The perfect marriage of past and present, art and music, sight and sound.

It is believed that Bartolommeo Cristofori, a harpsichord maker from Padua, built the first piano sometime between 1709 and 1711. Over the next 150 years, European craftsmen – challenged and inspired by contemporary composers including Mozart, Bach, and Beethoven – worked tirelessly to perfect the instrument’s musical performance.

By 1870, the piano had evolved into a mature, technically superior instrument. At the same time, innovations to the piano began to take a decidedly artistic turn. With function firmly established, it was time to bring form into the picture – and thus the art case piano was born.

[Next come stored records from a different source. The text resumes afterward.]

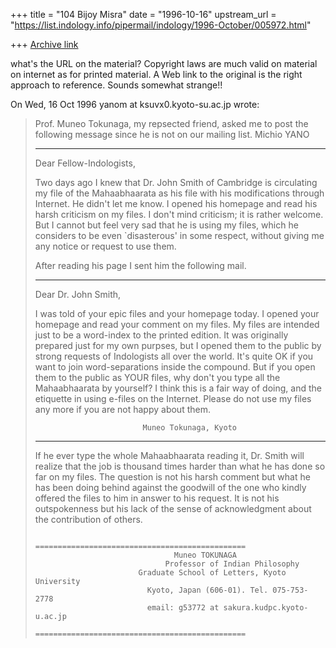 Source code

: +++
title = "104 Bijoy Misra"
date = "1996-10-16"
upstream_url = "https://list.indology.info/pipermail/indology/1996-October/005972.html"

+++
[Archive link](https://list.indology.info/pipermail/indology/1996-October/005972.html)



what's the URL on the material?
Copyright laws are much valid on material
on internet as for printed material.
A Web link to the original is the
right approach to reference. 
Sounds somewhat strange!!

On Wed, 16 Oct 1996 yanom at ksuvx0.kyoto-su.ac.jp wrote:

> Prof. Muneo Tokunaga, my repsected friend, asked me to post the following
> message since he is not on our mailing list.  Michio YANO
> 
> ------------------------------------------------------------------------
> Dear Fellow-Indologists,
> 
> Two days ago I knew that Dr. John Smith of Cambridge is circulating
> my file of the Mahaabhaarata as his file with his modifications through
> Internet. He didn't let me know. I opened his homepage and read his harsh
> criticism on my files. I don't mind criticism; it is rather welcome.
> But I cannot but feel very sad that he is using my files, which he
> considers to be even `disasterous' in some respect, without giving
> me any notice or request to use them. 
> 
> After reading his page I sent him the following mail.
> 
>    - - - - -
> 
> Dear Dr. John Smith,
> 
> I was told of your epic files and your homepage today. I opened your
> homepage and read your comment on my files. My files are intended just
> to be a word-index to the printed edition. It was originally prepared
> just for my own purpses, but I opened them to the public by strong
> requests of Indologists all over the world.
> It's quite OK if you want to join word-separations inside the compound.
> But if you open them to the public as YOUR files, why don't you type all
> the Mahaabhaarata by yourself? I think this is a fair way of doing, and
> the etiquette in using e-files on the Internet.
>  Please do not use my files any more if you are not happy about them.
> 
>                             Muneo Tokunaga, Kyoto
> 
> - - - - -     
> 
> If he ever type the whole Mahaabhaarata reading it, Dr. Smith will realize
> that the job is thousand times harder than  what he has done so far on
> my files. The question is not his harsh comment but what he has been doing
> behind against the goodwill of the one who kindly offered the files to him
> in answer to his request. It is not his outspokenness but his lack of the
> sense of acknowledgment about the contribution of others.
> 
> 
>                          ===============================================
>                                    Muneo TOKUNAGA 
>                                  Professor of Indian Philosophy 
>                            Graduate School of Letters, Kyoto University
>                              Kyoto, Japan (606-01). Tel. 075-753-2778
>                              email: g53772 at sakura.kudpc.kyoto-u.ac.jp
>                          =============================================== 
> 





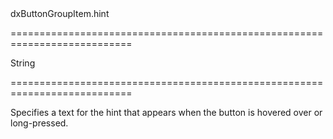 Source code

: <!--id-->dxButtonGroupItem.hint<!--/id-->
===========================================================================
<!--type-->String<!--/type-->
===========================================================================

<!--shortDescription-->
Specifies a text for the hint that appears when the button is hovered over or long-pressed.
<!--/shortDescription-->

<!--fullDescription-->

<!--/fullDescription-->
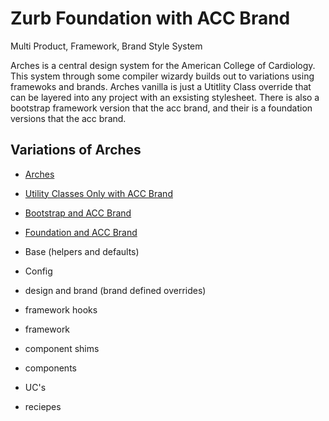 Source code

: # Zurb Foundation with ACC Brand

Multi Product, Framework, Brand Style System

Arches is a central design system for the American College of Cardiology.   This system through some compiler wizardy builds out to variations using framewoks and brands. Arches vanilla is just a Utitlity Class override that can be layered into any project with an exsisting stylesheet. There is also a bootstrap framework version that the acc brand, and their is a foundation versions that the acc brand. 

## Variations of Arches
- [Arches](../)
- [Utility Classes Only with ACC Brand](../noframework_acc/)
- [Bootstrap and ACC Brand](../boot_acc/)
- [Foundation and ACC Brand](../zurb_acc/)


-   Base (helpers and defaults)
-   Config
-   design and brand (brand defined overrides)
-   framework hooks
-   framework
-   component shims
-   components
-   UC's
-   reciepes
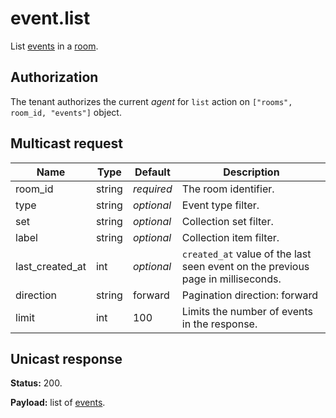 # event.list

List [events](../event.md#event) in a [room](../room#room).

## Authorization

The tenant authorizes the current _agent_ for `list` action on
`["rooms", room_id, "events"]` object.

## Multicast request

Name            | Type   | Default    | Description
--------------- | ------ | ---------- | ------------------
room_id         | string | _required_ | The room identifier.
type            | string | _optional_ | Event type filter.
set             | string | _optional_ | Collection set filter.
label           | string | _optional_ | Collection item filter.
last_created_at | int    | _optional_ | `created_at` value of the last seen event on the previous page in milliseconds.
direction       | string |    forward | Pagination direction: forward | backward.
limit           | int    |        100 | Limits the number of events in the response.

## Unicast response

**Status:** 200.

**Payload:** list of [events](../event.md#event).
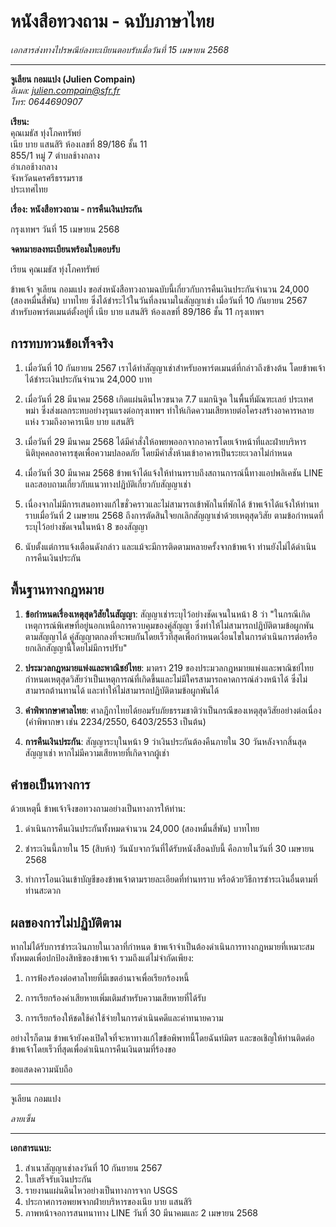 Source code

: # หนังสือทวงถาม - ฉบับภาษาไทย

*เอกสารส่งทางไปรษณีย์ลงทะเบียนตอบรับเมื่อวันที่ 15 เมษายน 2568*

---

**จูเลียน กอมแปง (Julien Compain)**  
*อีเมล: julien.compain@sfr.fr*  
*โทร: 0644690907*

**เรียน:**  
คุณเมธัส ทุ่งโภคทรัพย์  
เนีย บาย แสนสิริ ห้องเลขที่ 89/186 ชั้น 11  
855/1 หมู่ 7 ตำบลช้างกลาง  
อำเภอช้างกลาง  
จังหวัดนครศรีธรรมราช  
ประเทศไทย

**เรื่อง: หนังสือทวงถาม - การคืนเงินประกัน**

กรุงเทพฯ วันที่ 15 เมษายน 2568

**จดหมายลงทะเบียนพร้อมใบตอบรับ**

เรียน คุณเมธัส ทุ่งโภคทรัพย์

ข้าพเจ้า จูเลียน กอมแปง ขอส่งหนังสือทวงถามฉบับนี้เกี่ยวกับการคืนเงินประกันจำนวน 24,000 (สองหมื่นสี่พัน) บาทไทย ซึ่งได้ชำระไว้ในวันที่ลงนามในสัญญาเช่า เมื่อวันที่ 10 กันยายน 2567 สำหรับอพาร์ตเมนต์ตั้งอยู่ที่ เนีย บาย แสนสิริ ห้องเลขที่ 89/186 ชั้น 11 กรุงเทพฯ

## การทบทวนข้อเท็จจริง

1. เมื่อวันที่ 10 กันยายน 2567 เราได้ทำสัญญาเช่าสำหรับอพาร์ตเมนต์ที่กล่าวถึงข้างต้น โดยข้าพเจ้าได้ชำระเงินประกันจำนวน 24,000 บาท

2. เมื่อวันที่ 28 มีนาคม 2568 เกิดแผ่นดินไหวขนาด 7.7 แมกนิจูด ในพื้นที่มัณฑะเลย์ ประเทศพม่า ซึ่งส่งผลกระทบอย่างรุนแรงต่อกรุงเทพฯ ทำให้เกิดความเสียหายต่อโครงสร้างอาคารหลายแห่ง รวมถึงอาคารเนีย บาย แสนสิริ

3. เมื่อวันที่ 29 มีนาคม 2568 ได้มีคำสั่งให้อพยพออกจากอาคารโดยเจ้าหน้าที่และฝ่ายบริหารนิติบุคคลอาคารชุดเพื่อความปลอดภัย โดยมีคำสั่งห้ามเข้าอาคารเป็นระยะเวลาไม่กำหนด

4. เมื่อวันที่ 30 มีนาคม 2568 ข้าพเจ้าได้แจ้งให้ท่านทราบถึงสถานการณ์นี้ทางแอปพลิเคชัน LINE และสอบถามเกี่ยวกับแนวทางปฏิบัติเกี่ยวกับสัญญาเช่า

5. เนื่องจากไม่มีการเสนอทางแก้ไขชั่วคราวและไม่สามารถเข้าพักในที่พักได้ ข้าพเจ้าได้แจ้งให้ท่านทราบเมื่อวันที่ 2 เมษายน 2568 ถึงการตัดสินใจยกเลิกสัญญาเช่าด้วยเหตุสุดวิสัย ตามข้อกำหนดที่ระบุไว้อย่างชัดเจนในหน้า 8 ของสัญญา

6. นับตั้งแต่การแจ้งเตือนดังกล่าว และแม้จะมีการติดตามหลายครั้งจากข้าพเจ้า ท่านยังไม่ได้ดำเนินการคืนเงินประกัน

## พื้นฐานทางกฎหมาย

1. **ข้อกำหนดเรื่องเหตุสุดวิสัยในสัญญา**: สัญญาเช่าระบุไว้อย่างชัดเจนในหน้า 8 ว่า "ในกรณีเกิดเหตุการณ์พิเศษที่อยู่นอกเหนือการควบคุมของคู่สัญญา ซึ่งทำให้ไม่สามารถปฏิบัติตามข้อผูกพันตามสัญญาได้ คู่สัญญาตกลงที่จะพบกันโดยเร็วที่สุดเพื่อกำหนดเงื่อนไขในการดำเนินการต่อหรือยกเลิกสัญญานี้โดยไม่มีการปรับ"

2. **ประมวลกฎหมายแพ่งและพาณิชย์ไทย**: มาตรา 219 ของประมวลกฎหมายแพ่งและพาณิชย์ไทยกำหนดเหตุสุดวิสัยว่าเป็นเหตุการณ์ที่เกิดขึ้นและไม่มีใครสามารถคาดการณ์ล่วงหน้าได้ ซึ่งไม่สามารถต้านทานได้ และทำให้ไม่สามารถปฏิบัติตามข้อผูกพันได้

3. **คำพิพากษาศาลไทย**: ศาลฎีกาไทยได้ยอมรับภัยธรรมชาติว่าเป็นกรณีของเหตุสุดวิสัยอย่างต่อเนื่อง (คำพิพากษา เช่น 2234/2550, 6403/2553 เป็นต้น)

4. **การคืนเงินประกัน**: สัญญาระบุในหน้า 9 ว่าเงินประกันต้องคืนภายใน 30 วันหลังจากสิ้นสุดสัญญาเช่า หากไม่มีความเสียหายที่เกิดจากผู้เช่า

## คำขอเป็นทางการ

ด้วยเหตุนี้ ข้าพเจ้าจึงขอทวงถามอย่างเป็นทางการให้ท่าน:

1. ดำเนินการคืนเงินประกันทั้งหมดจำนวน 24,000 (สองหมื่นสี่พัน) บาทไทย

2. ชำระเงินนี้ภายใน 15 (สิบห้า) วันนับจากวันที่ได้รับหนังสือฉบับนี้ คือภายในวันที่ 30 เมษายน 2568

3. ทำการโอนเงินเข้าบัญชีของข้าพเจ้าตามรายละเอียดที่ท่านทราบ หรือด้วยวิธีการชำระเงินอื่นตามที่ท่านสะดวก

## ผลของการไม่ปฏิบัติตาม

หากไม่ได้รับการชำระเงินภายในเวลาที่กำหนด ข้าพเจ้าจำเป็นต้องดำเนินการทางกฎหมายที่เหมาะสมทั้งหมดเพื่อปกป้องสิทธิของข้าพเจ้า รวมถึงแต่ไม่จำกัดเพียง:

1. การฟ้องร้องต่อศาลไทยที่มีเขตอำนาจเพื่อเรียกร้องหนี้

2. การเรียกร้องค่าเสียหายเพิ่มเติมสำหรับความเสียหายที่ได้รับ

3. การเรียกร้องให้ชดใช้ค่าใช้จ่ายในการดำเนินคดีและค่าทนายความ

อย่างไรก็ตาม ข้าพเจ้ายังคงเปิดใจที่จะหาทางแก้ไขข้อพิพาทนี้โดยฉันท์มิตร และขอเชิญให้ท่านติดต่อข้าพเจ้าโดยเร็วที่สุดเพื่อดำเนินการคืนเงินตามที่ร้องขอ

ขอแสดงความนับถือ

---

จูเลียน กอมแปง

*ลายเซ็น*

---

**เอกสารแนบ:**
1. สำเนาสัญญาเช่าลงวันที่ 10 กันยายน 2567
2. ใบเสร็จรับเงินประกัน
3. รายงานแผ่นดินไหวอย่างเป็นทางการจาก USGS
4. ประกาศการอพยพจากฝ่ายบริหารของเนีย บาย แสนสิริ
5. ภาพหน้าจอการสนทนาทาง LINE วันที่ 30 มีนาคมและ 2 เมษายน 2568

Since the late 1800s, art case pianos – pianos whose outer cases are custom-designed to make an aesthetic statement – have been the showpieces of the piano world. Conceived as status symbols for the wealthy elite and passed down from generation to generation, art case pianos became a good investment as well, increasing in value year after year.

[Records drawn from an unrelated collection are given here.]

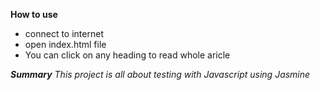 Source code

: **How to use**
* connect to internet
* open index.html file
* You can  click on any heading to read whole aricle

***Summary***
*This project is all about testing with Javascript using Jasmine* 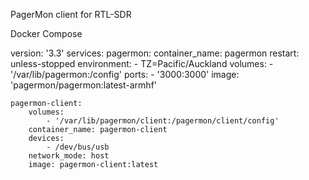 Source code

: PagerMon client for RTL-SDR

Docker Compose

version: '3.3'
services:
    pagermon:
        container_name: pagermon
        restart: unless-stopped
        environment:
            - TZ=Pacific/Auckland
        volumes:
            - '/var/lib/pagermon:/config'
        ports:
            - '3000:3000'
        image: 'pagermon/pagermon:latest-armhf'

    pagermon-client:
        volumes:
            - '/var/lib/pagermon/client:/pagermon/client/config'
        container_name: pagermon-client
        devices:
            - /dev/bus/usb
        network_mode: host
        image: pagermon-client:latest

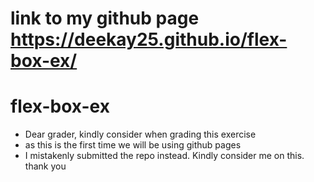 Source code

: # link to my github page https://deekay25.github.io/flex-box-ex/
# flex-box-ex
- Dear grader, kindly consider when grading this exercise
- as this is the first time we will be using github pages
- I mistakenly submitted the repo instead. Kindly consider me on this. thank you
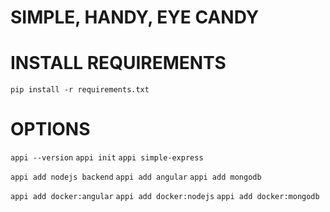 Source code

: # SIMPLE, HANDY, EYE CANDY
# INSTALL REQUIREMENTS
`pip install -r requirements.txt`
# OPTIONS

`appi --version`
`appi init`
`appi simple-express`

`appi add nodejs backend`
`appi add angular`
`appi add mongodb`

`appi add docker:angular`
`appi add docker:nodejs`
`appi add docker:mongodb`
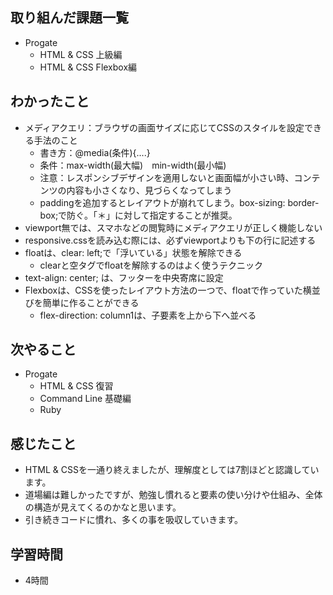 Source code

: ## 取り組んだ課題一覧
- Progate
  - HTML & CSS 上級編
  - HTML & CSS Flexbox編
## わかったこと
- メディアクエリ：ブラウザの画面サイズに応じてCSSのスタイルを設定できる手法のこと
  - 書き方：@media(条件){....}
  - 条件：max-width(最大幅)　min-width(最小幅)
  - 注意：レスポンシブデザインを適用しないと画面幅が小さい時、コンテンツの内容も小さくなり、見づらくなってしまう
  - paddingを追加するとレイアウトが崩れてしまう。box-sizing: border-box;で防ぐ。「＊」に対して指定することが推奨。
- viewport無では、スマホなどの閲覧時にメディアクエリが正しく機能しない
- responsive.cssを読み込む際には、必ずviewportよりも下の行に記述する
- floatは、clear: left;で「浮いている」状態を解除できる
  - clearと空タグでfloatを解除するのはよく使うテクニック
- text-align: center; は、フッターを中央寄席に設定
- Flexboxは、CSSを使ったレイアウト方法の一つで、floatで作っていた横並びを簡単に作ることができる
  - flex-direction: column1は、子要素を上から下へ並べる
## 次やること
- Progate
  - HTML & CSS 復習
  - Command Line 基礎編
  - Ruby
## 感じたこと
- HTML & CSSを一通り終えましたが、理解度としては7割ほどと認識しています。
- 道場編は難しかったですが、勉強し慣れると要素の使い分けや仕組み、全体の構造が見えてくるのかなと思います。
- 引き続きコードに慣れ、多くの事を吸収していきます。
## 学習時間
- 4時間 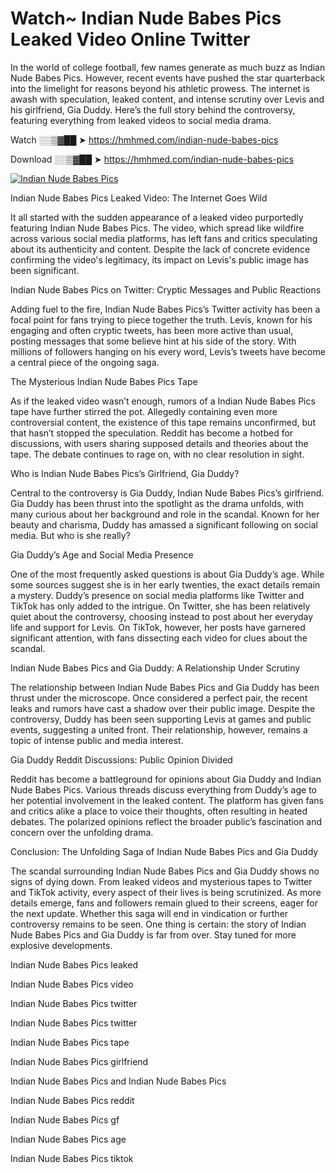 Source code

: # Watch~ Indian Nude Babes Pics Leaked Video Online Twitter

In the world of college football, few names generate as much buzz as Indian Nude Babes Pics. However, recent events have pushed the star quarterback into the limelight for reasons beyond his athletic prowess. The internet is awash with speculation, leaked content, and intense scrutiny over Levis and his girlfriend, Gia Duddy. Here’s the full story behind the controversy, featuring everything from leaked videos to social media drama.

Watch ░░▒▓██ ➤ https://hmhmed.com/indian-nude-babes-pics

Download ░░▒▓██ ➤ https://hmhmed.com/indian-nude-babes-pics

[![Indian Nude Babes Pics](https://i.imgur.com/dJHk4Zq.gif)](https://hmhmed.com/indian-nude-babes-pics)

Indian Nude Babes Pics Leaked Video: The Internet Goes Wild

It all started with the sudden appearance of a leaked video purportedly featuring Indian Nude Babes Pics. The video, which spread like wildfire across various social media platforms, has left fans and critics speculating about its authenticity and content. Despite the lack of concrete evidence confirming the video's legitimacy, its impact on Levis's public image has been significant.

Indian Nude Babes Pics on Twitter: Cryptic Messages and Public Reactions

Adding fuel to the fire, Indian Nude Babes Pics’s Twitter activity has been a focal point for fans trying to piece together the truth. Levis, known for his engaging and often cryptic tweets, has been more active than usual, posting messages that some believe hint at his side of the story. With millions of followers hanging on his every word, Levis’s tweets have become a central piece of the ongoing saga.

The Mysterious Indian Nude Babes Pics Tape

As if the leaked video wasn’t enough, rumors of a Indian Nude Babes Pics tape have further stirred the pot. Allegedly containing even more controversial content, the existence of this tape remains unconfirmed, but that hasn’t stopped the speculation. Reddit has become a hotbed for discussions, with users sharing supposed details and theories about the tape. The debate continues to rage on, with no clear resolution in sight.

Who is Indian Nude Babes Pics’s Girlfriend, Gia Duddy?

Central to the controversy is Gia Duddy, Indian Nude Babes Pics’s girlfriend. Gia Duddy has been thrust into the spotlight as the drama unfolds, with many curious about her background and role in the scandal. Known for her beauty and charisma, Duddy has amassed a significant following on social media. But who is she really?

Gia Duddy’s Age and Social Media Presence

One of the most frequently asked questions is about Gia Duddy’s age. While some sources suggest she is in her early twenties, the exact details remain a mystery. Duddy’s presence on social media platforms like Twitter and TikTok has only added to the intrigue. On Twitter, she has been relatively quiet about the controversy, choosing instead to post about her everyday life and support for Levis. On TikTok, however, her posts have garnered significant attention, with fans dissecting each video for clues about the scandal.

Indian Nude Babes Pics and Gia Duddy: A Relationship Under Scrutiny

The relationship between Indian Nude Babes Pics and Gia Duddy has been thrust under the microscope. Once considered a perfect pair, the recent leaks and rumors have cast a shadow over their public image. Despite the controversy, Duddy has been seen supporting Levis at games and public events, suggesting a united front. Their relationship, however, remains a topic of intense public and media interest.

Gia Duddy Reddit Discussions: Public Opinion Divided

Reddit has become a battleground for opinions about Gia Duddy and Indian Nude Babes Pics. Various threads discuss everything from Duddy’s age to her potential involvement in the leaked content. The platform has given fans and critics alike a place to voice their thoughts, often resulting in heated debates. The polarized opinions reflect the broader public’s fascination and concern over the unfolding drama.

Conclusion: The Unfolding Saga of Indian Nude Babes Pics and Gia Duddy

The scandal surrounding Indian Nude Babes Pics and Gia Duddy shows no signs of dying down. From leaked videos and mysterious tapes to Twitter and TikTok activity, every aspect of their lives is being scrutinized. As more details emerge, fans and followers remain glued to their screens, eager for the next update. Whether this saga will end in vindication or further controversy remains to be seen. One thing is certain: the story of Indian Nude Babes Pics and Gia Duddy is far from over. Stay tuned for more explosive developments.

Indian Nude Babes Pics leaked

Indian Nude Babes Pics video

Indian Nude Babes Pics twitter

Indian Nude Babes Pics twitter

Indian Nude Babes Pics tape

Indian Nude Babes Pics girlfriend

Indian Nude Babes Pics and Indian Nude Babes Pics

Indian Nude Babes Pics reddit

Indian Nude Babes Pics gf

Indian Nude Babes Pics age

Indian Nude Babes Pics tiktok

The Great Depression, followed by the devastating effects of WWII and the economic efficiencies of mass production combined to significantly decrease the manufacture of these beautiful instruments. Throughout the piano’s Golden Era (1830-1930), it is estimated that only 3,500 art cases were produced, making them rare treasures, indeed.

Ranging in styles, art case pianos are one-of-a-kind works of art that beautifully celebrate the marriage of past and present, art and music, sight and sound.